|Publication Type:||Journal Article|
|Year of Publication:||2001|
|Authors:||M. A. Taylor|
|Journal:||Veterinary journal (London, England : 1997)|
|Pagination:||253 - 268|
|Keywords:||animals, Animals, Domestic, cat, cattle, Dog Diseases, ectoparasite, fleas, humans, insecticide, lice, mites, Tick Control, ticks, Veterinary Drugs|
The sales and use of ectoparasiticides for the control of arthropod parasites of domestic animals constitute a major sector of the global animal health market. Animals are infected by a number of parasitic insect and acarine species causing major economic losses in production livestock, intense irritation and skin disease in companion animals, or public health issues, including bites of humans or zoonotic disease transmission. Dog and cat fleas, for example, can be a serious source of both animal and human irritation, which has led to a rapid expansion in the development of flea control products.

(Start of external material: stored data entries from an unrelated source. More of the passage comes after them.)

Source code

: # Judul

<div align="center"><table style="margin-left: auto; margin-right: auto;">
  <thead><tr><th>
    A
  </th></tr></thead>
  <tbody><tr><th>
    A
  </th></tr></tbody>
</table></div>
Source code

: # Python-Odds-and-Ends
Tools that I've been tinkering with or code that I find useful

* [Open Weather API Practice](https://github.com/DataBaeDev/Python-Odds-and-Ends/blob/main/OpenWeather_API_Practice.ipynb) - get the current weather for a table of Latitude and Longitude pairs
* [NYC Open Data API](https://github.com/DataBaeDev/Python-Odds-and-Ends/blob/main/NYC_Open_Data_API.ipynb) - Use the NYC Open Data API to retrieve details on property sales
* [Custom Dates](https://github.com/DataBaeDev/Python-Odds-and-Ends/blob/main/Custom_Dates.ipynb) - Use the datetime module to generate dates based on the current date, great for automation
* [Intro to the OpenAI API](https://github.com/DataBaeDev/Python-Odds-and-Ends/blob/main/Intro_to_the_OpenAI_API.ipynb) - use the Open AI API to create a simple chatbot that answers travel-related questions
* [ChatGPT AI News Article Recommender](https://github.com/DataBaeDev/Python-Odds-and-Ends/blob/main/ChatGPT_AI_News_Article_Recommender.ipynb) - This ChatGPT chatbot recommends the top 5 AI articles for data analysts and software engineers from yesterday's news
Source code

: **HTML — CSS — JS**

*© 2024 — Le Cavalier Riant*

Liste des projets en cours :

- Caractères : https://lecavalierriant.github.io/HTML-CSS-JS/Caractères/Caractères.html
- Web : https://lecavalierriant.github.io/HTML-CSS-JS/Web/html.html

The control of ectoparasite infections of veterinary importance still relies heavily on the use of chemicals that target the arthropod nervous system. Such compounds have suffered from a number of drawbacks, including the development of resistance and concerns over human and environmental safety. The search for safer technologies has, however, been hindered by the limited number of active target sites present in arthropods and, to some degree, by the ever-increasing costs of research and development of compounds with novel modes of action.This review provides a background to the currently available groups of ectoparasiticide compounds used in veterinary medicine and highlights some of the more recent developments including the introduction of insect growth regulators and new and improved methods of product application.